This fall on Sunday mornings we’ve been talking about Expanding the Church. As a community, here at City Central Church we long to see people saved, redeemed and restored. We have prayed for revival for nearly 20 years and want to see salvation emanate from this place and radiate through this region, across the US and around the world. It is not just that we want to fill heaven, we long to see broken people made whole again. Jesus has the power to save you from your sin, but his salvation is also meant to bring healing and wholeness to your heart, mind and body as well.

Recently we recognized Orphan Sunday,pausing to recognize the plight of the fatherless children in our community and to consider how God may be leading each of us to be part of the solution. Rather than breaking away from the theme of Expanding the Church, I would like us to add adoption to our conscious understanding of Expanding the Church.

My hope today is that regardless of whether or not you decide to be a foster or adoptive home, you will emerge from church today with a spirit of adoption seeing each child you meet (and the many in our city you will never meet) as part of the family of God—taking a certain level of responsibility for their care and well-being.

For you did not receive the spirit of slavery to fall back into fear, but you have received the Spirit of adoption as sons, by whom we cry, “Abba! Father!”- Romans 8:15 (ESV)

THE NEED

When you look at the numbers concerning kids in Foster Care in Washington State and Pierce County, it is intimidating problem:

    • 6162 children entered foster care in the state of WA in 2017.
    • 9752 children are currently in foster care in the state of Washington.
    • 23% – the increase in number of children in foster care since 2012
    • There are currently 1655 kids are without suitable foster homes.
    • On average twenty kids are staying in hotels each month, due to a lack of available foster homes. There has been a 32% increase in hotel stays in 2018
    • So far over 100 children have been placed out of state due to shortage of homes in WA.

The foster care system is truly in crisis. With the number of children entering into the system increasing rapidly, there is a growing shortage of homes to place the children into.

FATHERLESSNESS

If you expand the definition of orphans to include the “fatherless”, the problem appears even more stark. There are more than 19 million children in the United State growing up in a fatherless home (www.fatherhood.org). These kids are at a four times greater risk of living in poverty. Fatherless girls are seven times more likely to become pregnant as a teen. Children from a fatherless home are more likely to suffer from abuse, commit a crime, drop out of high school and to abuse drugs and alcohol.

We love to try to fill stadiums for evangelistic rallies. We love to pray to heal the sick on the streets of Tacoma. We may busy ourselves with reaching the lost, but if we are not paying attention to the needs of the fatherless in our community, we are grieving the heart of God.

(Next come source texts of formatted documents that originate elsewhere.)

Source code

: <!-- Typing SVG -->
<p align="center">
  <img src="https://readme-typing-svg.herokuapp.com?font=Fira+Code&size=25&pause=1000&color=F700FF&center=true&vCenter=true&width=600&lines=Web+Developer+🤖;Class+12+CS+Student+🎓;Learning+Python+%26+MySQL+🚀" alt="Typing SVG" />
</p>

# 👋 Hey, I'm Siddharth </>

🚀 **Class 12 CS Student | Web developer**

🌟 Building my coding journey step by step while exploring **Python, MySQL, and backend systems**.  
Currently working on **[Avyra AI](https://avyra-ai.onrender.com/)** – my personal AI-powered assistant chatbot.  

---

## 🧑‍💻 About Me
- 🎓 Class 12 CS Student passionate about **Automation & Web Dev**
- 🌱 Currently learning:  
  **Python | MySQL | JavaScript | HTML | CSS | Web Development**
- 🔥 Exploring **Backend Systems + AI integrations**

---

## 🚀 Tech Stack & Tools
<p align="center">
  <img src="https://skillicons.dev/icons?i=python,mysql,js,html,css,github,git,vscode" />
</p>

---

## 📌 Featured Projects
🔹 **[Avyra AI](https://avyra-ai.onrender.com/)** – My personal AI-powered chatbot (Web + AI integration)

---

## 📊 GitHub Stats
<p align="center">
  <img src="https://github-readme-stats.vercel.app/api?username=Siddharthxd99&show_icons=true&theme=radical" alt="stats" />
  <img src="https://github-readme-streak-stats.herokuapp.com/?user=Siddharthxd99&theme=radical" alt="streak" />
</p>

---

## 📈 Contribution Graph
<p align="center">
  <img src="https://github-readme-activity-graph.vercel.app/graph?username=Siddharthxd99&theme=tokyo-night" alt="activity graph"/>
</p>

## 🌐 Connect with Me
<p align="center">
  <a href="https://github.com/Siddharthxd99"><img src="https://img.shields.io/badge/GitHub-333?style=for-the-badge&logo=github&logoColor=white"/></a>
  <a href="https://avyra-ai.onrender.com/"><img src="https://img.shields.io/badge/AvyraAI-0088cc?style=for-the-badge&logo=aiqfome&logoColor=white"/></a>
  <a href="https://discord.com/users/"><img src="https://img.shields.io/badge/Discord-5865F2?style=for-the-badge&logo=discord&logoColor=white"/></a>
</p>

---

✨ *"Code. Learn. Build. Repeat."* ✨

Religion that is pure and undefiled before God the Father is this: to visit orphans and widows in their affliction, and to keep oneself unstained from the world. – James 1:27 (ESV)

THE GREAT I AM

When you look at the problem here in this state and across the country it looks hopeless but in reality is it an opportunity.

If you look back in scripture, when God is calling Moses to help free Israel from slavery, Moses asked God, “Who should I say sent me?” Then God gives Himself a name. God introduced Himself as, “I am who I am.” JEHOVAH is our translation of that word. It means “The existing One”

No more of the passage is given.